Task statement:
Go through the records below and show every line with the string "JavaScript".
........
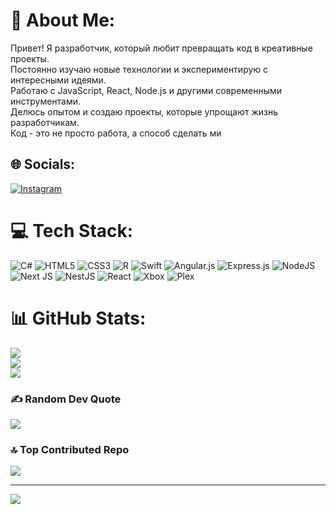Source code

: # 💫 About Me:
Привет! Я разработчик, который любит превращать код в креативные проекты.<br>Постоянно изучаю новые технологии и экспериментирую с интересными идеями.<br>Работаю с JavaScript, React, Node.js и другими современными инструментами.<br>Делюсь опытом и создаю проекты, которые упрощают жизнь разработчикам.<br>Код - это не просто работа, а способ сделать ми<br>


## 🌐 Socials:
[![Instagram](https://img.shields.io/badge/Instagram-%23E4405F.svg?logo=Instagram&logoColor=white)](https://instagram.com/chlwxt) 

# 💻 Tech Stack:
![C#](https://img.shields.io/badge/c%23-%23239120.svg?style=for-the-badge&logo=csharp&logoColor=white) ![HTML5](https://img.shields.io/badge/html5-%23E34F26.svg?style=for-the-badge&logo=html5&logoColor=white) ![CSS3](https://img.shields.io/badge/css3-%231572B6.svg?style=for-the-badge&logo=css3&logoColor=white) ![R](https://img.shields.io/badge/r-%23276DC3.svg?style=for-the-badge&logo=r&logoColor=white) ![Swift](https://img.shields.io/badge/swift-F54A2A?style=for-the-badge&logo=swift&logoColor=white) ![Angular.js](https://img.shields.io/badge/angular.js-%23E23237.svg?style=for-the-badge&logo=angularjs&logoColor=white) ![Express.js](https://img.shields.io/badge/express.js-%23404d59.svg?style=for-the-badge&logo=express&logoColor=%2361DAFB) ![NodeJS](https://img.shields.io/badge/node.js-6DA55F?style=for-the-badge&logo=node.js&logoColor=white) ![Next JS](https://img.shields.io/badge/Next-black?style=for-the-badge&logo=next.js&logoColor=white) ![NestJS](https://img.shields.io/badge/nestjs-%23E0234E.svg?style=for-the-badge&logo=nestjs&logoColor=white) ![React](https://img.shields.io/badge/react-%2320232a.svg?style=for-the-badge&logo=react&logoColor=%2361DAFB) ![Xbox](https://img.shields.io/badge/xbox-%23107C10.svg?style=for-the-badge&logo=xbox&logoColor=white) ![Plex](https://img.shields.io/badge/plex-%23E5A00D.svg?style=for-the-badge&logo=plex&logoColor=white)
# 📊 GitHub Stats:
![](https://github-readme-stats.vercel.app/api?username=FaraTop7&theme=outrun&hide_border=false&include_all_commits=true&count_private=true)<br/>
![](https://nirzak-streak-stats.vercel.app/?user=FaraTop7&theme=outrun&hide_border=false)<br/>
![](https://github-readme-stats.vercel.app/api/top-langs/?username=FaraTop7&theme=outrun&hide_border=false&include_all_commits=true&count_private=true&layout=compact)

### ✍️ Random Dev Quote
![](https://quotes-github-readme.vercel.app/api?type=vetical&theme=radical)

### 🔝 Top Contributed Repo
![](https://github-contributor-stats.vercel.app/api?username=FaraTop7&limit=5&theme=dark&combine_all_yearly_contributions=true)

---
[![](https://visitcount.itsvg.in/api?id=FaraTop7&icon=0&color=0)](https://visitcount.itsvg.in)

<!-- Proudly created with GPRM ( https://gprm.itsvg.in ) -->
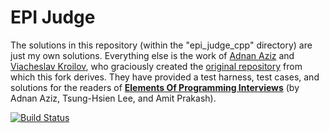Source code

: # EPI Judge
The solutions in this repository (within the "epi_judge_cpp" directory) are just my own solutions. Everything else is the work of [Adnan Aziz](https://github.com/adnanaziz) and [Viacheslav Kroilov](https://github.com/metopa), who graciously created the [original repository](https://github.com/adnanaziz/EPIJudge.git) from which this fork derives. They have provided a test harness, test cases, and solutions for the readers of [__Elements Of Programming Interviews__](http://elementsofprogramminginterviews.com) (by Adnan Aziz, Tsung-Hsien Lee, and Amit Prakash).

[![Build Status](https://travis-ci.org/kedarbhat/EPIJudge.svg?branch=master)](https://travis-ci.org/kedarbhat/EPIJudge)
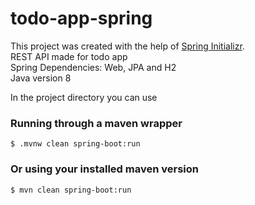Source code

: # todo-app-spring
This project was created with the help of [Spring Initializr](https://start.spring.io/).\
REST API made for todo app\
Spring Dependencies: Web, JPA and H2\
Java version 8

In the project directory you can use
### Running through a maven wrapper
`$ .mvnw clean spring-boot:run`

### Or using your installed maven version
`$ mvn clean spring-boot:run`

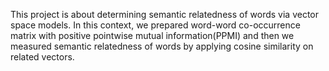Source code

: This project is about determining semantic relatedness of words via vector space models. In this context, we prepared word-word co-occurrence matrix with positive pointwise mutual information(PPMI) and then we measured semantic relatedness of words by applying cosine similarity on related vectors.

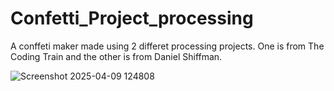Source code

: # Confetti_Project_processing

A conffeti maker made using 2 differet processing projects. One is from The Coding Train and the other is from Daniel Shiffman.

![Screenshot 2025-04-09 124808](https://github.com/user-attachments/assets/6c8fd5a9-2d23-492a-bb25-2895975240c5)
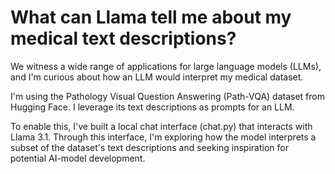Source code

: # What can Llama tell me about my medical text descriptions?

We witness a wide range of applications for large language models (LLMs), and I'm curious about how an LLM would interpret my medical dataset.

I'm using the Pathology Visual Question Answering (Path-VQA) dataset from Hugging Face. I leverage its text descriptions as prompts for an LLM.

To enable this, I've built a local chat interface (chat.py) that interacts with Llama 3.1. Through this interface, I'm exploring how the model interprets a subset of the dataset's text descriptions and seeking inspiration for potential AI-model development.

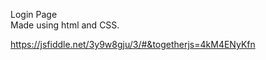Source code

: 
Login Page<br>
Made using html and CSS.<br>

https://jsfiddle.net/3y9w8gju/3/#&togetherjs=4kM4ENyKfn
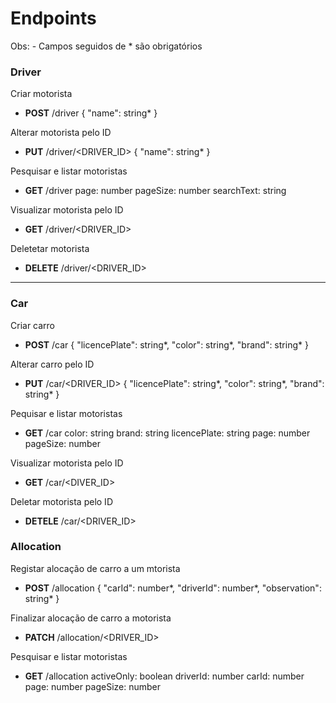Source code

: 
# Endpoints
 Obs: 
	- Campos seguidos de * são obrigatórios

###  Driver

Criar motorista
- **POST**  /driver
{
	"name": string*
}

Alterar motorista pelo ID
- **PUT** /driver/<DRIVER_ID>
{
	"name": string*
}

Pesquisar e listar motoristas
- **GET** /driver
page: number
pageSize: number
searchText: string

Visualizar motorista pelo ID
- **GET** /driver/<DRIVER_ID>

Deletetar motorista
- **DELETE** /driver/<DRIVER_ID>
	

---

### Car

Criar carro
- **POST** /car
{
	"licencePlate": string*,
	"color": string*,
	"brand": string*
}

Alterar carro pelo ID
- **PUT** /car/<DRIVER_ID>
{
	"licencePlate": string*,
	"color": string*,
	"brand": string*
}

Pequisar e listar motoristas
- **GET** /car
color: string
brand: string
licencePlate: string
page: number
pageSize: number

Visualizar motorista pelo ID
- **GET** /car/<DIVER_ID>

Deletar motorista pelo ID
- **DETELE** /car/<DRIVER_ID>

### Allocation

Registar alocação de carro a um mtorista

- **POST** /allocation
{
	"carId": number*,
	"driverId": number*,
	"observation": string*
}

Finalizar alocação de carro a motorista 

- **PATCH** /allocation/<DRIVER_ID>

Pesquisar e listar motoristas

- **GET** /allocation
activeOnly: boolean
driverId: number
carId: number
page: number
pageSize: number

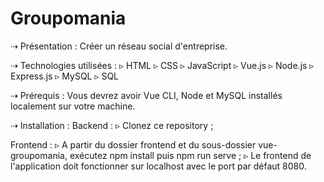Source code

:# Groupomania
⇢ Présentation :
Créer un réseau social d'entreprise.

⇢ Technologies utilisées :
▹ HTML
▹ CSS
▹ JavaScript
▹ Vue.js
▹ Node.js
▹ Express.js
▹ MySQL
▹ SQL

⇢ Prérequis :
Vous devrez avoir Vue CLI, Node et MySQL installés localement sur votre machine.

⇢ Installation :
Backend :
▹ Clonez ce repository ;



Frontend :
▹ A partir du dossier frontend et du sous-dossier vue-groupomania, exécutez npm install puis npm run serve ;
▹ Le frontend de l'application doit fonctionner sur localhost avec le port par défaut 8080.
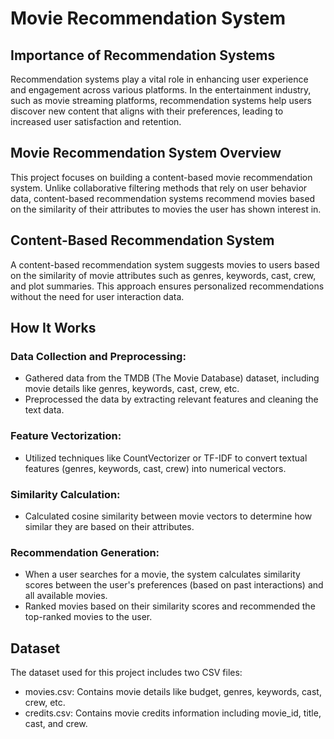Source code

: # Movie Recommendation System

## Importance of Recommendation Systems

Recommendation systems play a vital role in enhancing user experience and engagement across various platforms. In the entertainment industry, such as movie streaming platforms, recommendation systems help users discover new content that aligns with their preferences, leading to increased user satisfaction and retention.

## Movie Recommendation System Overview

This project focuses on building a content-based movie recommendation system. Unlike collaborative filtering methods that rely on user behavior data, content-based recommendation systems recommend movies based on the similarity of their attributes to movies the user has shown interest in.

## Content-Based Recommendation System

A content-based recommendation system suggests movies to users based on the similarity of movie attributes such as genres, keywords, cast, crew, and plot summaries. This approach ensures personalized recommendations without the need for user interaction data.

## How It Works

### Data Collection and Preprocessing:

- Gathered data from the TMDB (The Movie Database) dataset, including movie details like genres, keywords, cast, crew, etc.
- Preprocessed the data by extracting relevant features and cleaning the text data.

### Feature Vectorization:

- Utilized techniques like CountVectorizer or TF-IDF to convert textual features (genres, keywords, cast, crew) into numerical vectors.

### Similarity Calculation:

- Calculated cosine similarity between movie vectors to determine how similar they are based on their attributes.

### Recommendation Generation:

- When a user searches for a movie, the system calculates similarity scores between the user's preferences (based on past interactions) and all available movies.
- Ranked movies based on their similarity scores and recommended the top-ranked movies to the user.

## Dataset

The dataset used for this project includes two CSV files:

- movies.csv: Contains movie details like budget, genres, keywords, cast, crew, etc.
- credits.csv: Contains movie credits information including movie_id, title, cast, and crew.
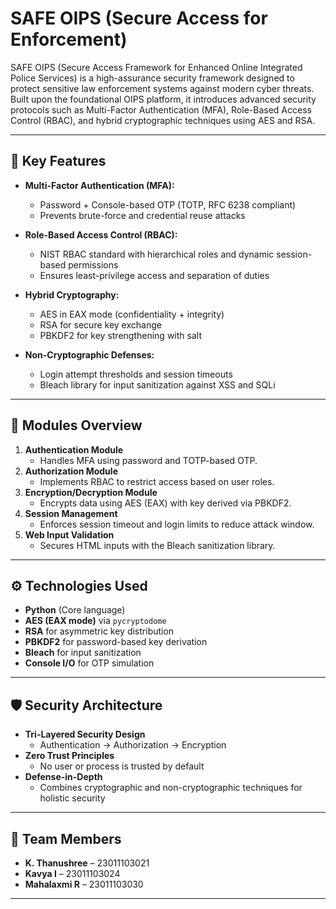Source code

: # SAFE OIPS (Secure Access for Enforcement)

SAFE OIPS (Secure Access Framework for Enhanced Online Integrated Police Services) is a high-assurance security framework designed to protect sensitive law enforcement systems against modern cyber threats. Built upon the foundational OIPS platform, it introduces advanced security protocols such as Multi-Factor Authentication (MFA), Role-Based Access Control (RBAC), and hybrid cryptographic techniques using AES and RSA.

---

## 🔐 Key Features

- **Multi-Factor Authentication (MFA):** 
  - Password + Console-based OTP (TOTP, RFC 6238 compliant)
  - Prevents brute-force and credential reuse attacks

- **Role-Based Access Control (RBAC):**
  - NIST RBAC standard with hierarchical roles and dynamic session-based permissions
  - Ensures least-privilege access and separation of duties

- **Hybrid Cryptography:**
  - AES in EAX mode (confidentiality + integrity)
  - RSA for secure key exchange
  - PBKDF2 for key strengthening with salt

- **Non-Cryptographic Defenses:**
  - Login attempt thresholds and session timeouts
  - Bleach library for input sanitization against XSS and SQLi

---

## 🧩 Modules Overview

1. **Authentication Module**
   - Handles MFA using password and TOTP-based OTP.
2. **Authorization Module**
   - Implements RBAC to restrict access based on user roles.
3. **Encryption/Decryption Module**
   - Encrypts data using AES (EAX) with key derived via PBKDF2.
4. **Session Management**
   - Enforces session timeout and login limits to reduce attack window.
5. **Web Input Validation**
   - Secures HTML inputs with the Bleach sanitization library.

---

## ⚙️ Technologies Used

- **Python** (Core language)
- **AES (EAX mode)** via `pycryptodome`
- **RSA** for asymmetric key distribution
- **PBKDF2** for password-based key derivation
- **Bleach** for input sanitization
- **Console I/O** for OTP simulation

---

## 🛡️ Security Architecture

- **Tri-Layered Security Design**
  - Authentication → Authorization → Encryption
- **Zero Trust Principles**
  - No user or process is trusted by default
- **Defense-in-Depth**
  - Combines cryptographic and non-cryptographic techniques for holistic security

---

## 👥 Team Members

- **K. Thanushree** – 23011103021  
- **Kavya I** – 23011103024  
- **Mahalaxmi R** – 23011103030  

---

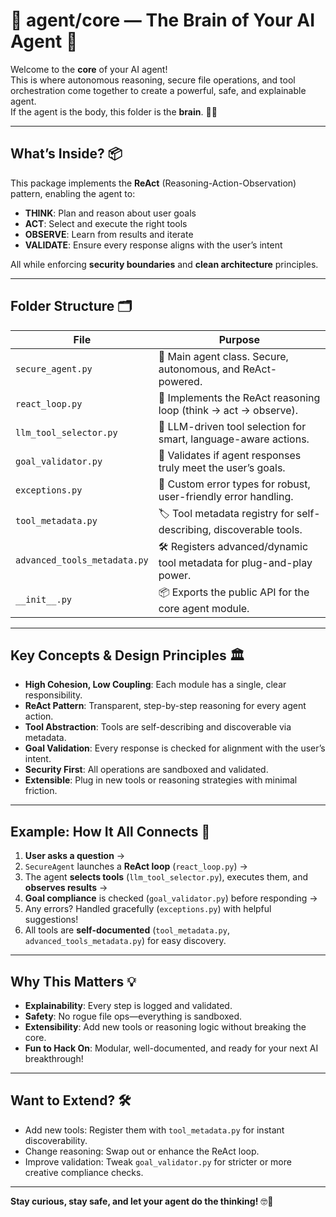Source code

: # 🧠 agent/core — The Brain of Your AI Agent 🚀

Welcome to the **core** of your AI agent!  
This is where autonomous reasoning, secure file operations, and tool orchestration come together to create a powerful, safe, and explainable agent.  
If the agent is the body, this folder is the **brain**. 🧠✨

---

## What’s Inside? 📦

This package implements the **ReAct** (Reasoning-Action-Observation) pattern, enabling the agent to:

- **THINK**: Plan and reason about user goals
- **ACT**: Select and execute the right tools
- **OBSERVE**: Learn from results and iterate
- **VALIDATE**: Ensure every response aligns with the user’s intent

All while enforcing **security boundaries** and **clean architecture** principles.

---

## Folder Structure 🗂️

| File                         | Purpose                                                              |
| ---------------------------- | -------------------------------------------------------------------- |
| `secure_agent.py`            | 🔐 Main agent class. Secure, autonomous, and ReAct-powered.          |
| `react_loop.py`              | 🔄 Implements the ReAct reasoning loop (think → act → observe).      |
| `llm_tool_selector.py`       | 🤖 LLM-driven tool selection for smart, language-aware actions.      |
| `goal_validator.py`          | 🎯 Validates if agent responses truly meet the user’s goals.         |
| `exceptions.py`              | 🚨 Custom error types for robust, user-friendly error handling.      |
| `tool_metadata.py`           | 🏷️ Tool metadata registry for self-describing, discoverable tools.   |
| `advanced_tools_metadata.py` | 🛠️ Registers advanced/dynamic tool metadata for plug-and-play power. |
| `__init__.py`                | 📦 Exports the public API for the core agent module.                 |

---

## Key Concepts & Design Principles 🏛️

- **High Cohesion, Low Coupling**: Each module has a single, clear responsibility.
- **ReAct Pattern**: Transparent, step-by-step reasoning for every agent action.
- **Tool Abstraction**: Tools are self-describing and discoverable via metadata.
- **Goal Validation**: Every response is checked for alignment with the user’s intent.
- **Security First**: All operations are sandboxed and validated.
- **Extensible**: Plug in new tools or reasoning strategies with minimal friction.

---

## Example: How It All Connects 🔗

1. **User asks a question** →
2. `SecureAgent` launches a **ReAct loop** (`react_loop.py`) →
3. The agent **selects tools** (`llm_tool_selector.py`), executes them, and **observes results** →
4. **Goal compliance** is checked (`goal_validator.py`) before responding →
5. Any errors? Handled gracefully (`exceptions.py`) with helpful suggestions!
6. All tools are **self-documented** (`tool_metadata.py`, `advanced_tools_metadata.py`) for easy discovery.

---

## Why This Matters 💡

- **Explainability**: Every step is logged and validated.
- **Safety**: No rogue file ops—everything is sandboxed.
- **Extensibility**: Add new tools or reasoning logic without breaking the core.
- **Fun to Hack On**: Modular, well-documented, and ready for your next AI breakthrough!

---

## Want to Extend? 🛠️

- Add new tools: Register them with `tool_metadata.py` for instant discoverability.
- Change reasoning: Swap out or enhance the ReAct loop.
- Improve validation: Tweak `goal_validator.py` for stricter or more creative compliance checks.

---

**Stay curious, stay safe, and let your agent do the thinking!** 🤓🤖
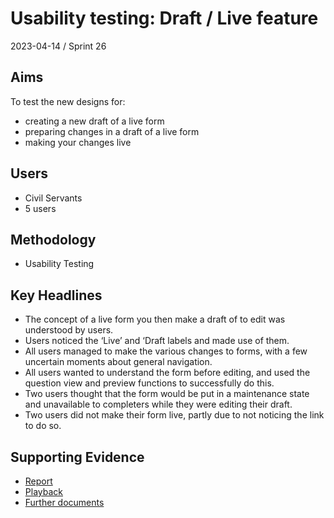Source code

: # Usability testing: Draft / Live feature 

2023-04-14 / Sprint 26

## Aims
To test the new designs for:
- creating a new draft of a live form
- preparing changes in a draft of a live form
- making your changes live

## Users
- Civil Servants
- 5 users

## Methodology
- Usability Testing

## Key Headlines 

- The concept of a live form you then make a draft of to edit was understood by users.
- Users noticed the ‘Live’ and ‘Draft labels and made use of them.
- All users managed to make the various changes to forms, with a few uncertain moments about general navigation.
- All users wanted to understand the form before editing, and used the question view and preview functions to successfully do this.
- Two users thought that the form would be put in a maintenance state and unavailable to completers while they were editing their draft.
- Two users did not make their form live, partly due to not noticing the link to do so.

## Supporting Evidence
- [Report](https://docs.google.com/presentation/d/1a-DTcB0dMOtEL3iV9L0lUajA_pgY3SI6Y7fBTkiNQpM/edit#slide=id.g2390911b466_0_31)
- [Playback](https://drive.google.com/file/d/19vjt3hvZZw5XObtR93epa4mmDEZ-6qyh/view?usp=sharing)
- [Further documents](https://drive.google.com/drive/folders/1q9WOLeIN6AjNkBGTycOqRZ2rJgOAWTeP)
........
Your solution:
Привет! Я разработчик, который любит превращать код в креативные проекты.<br>Постоянно изучаю новые технологии и экспериментирую с интересными идеями.<br>Работаю с JavaScript, React, Node.js и другими современными инструментами.<br>Делюсь опытом и создаю проекты, которые упрощают жизнь разработчикам.<br>Код - это не просто работа, а способ сделать ми<br>
▹ JavaScript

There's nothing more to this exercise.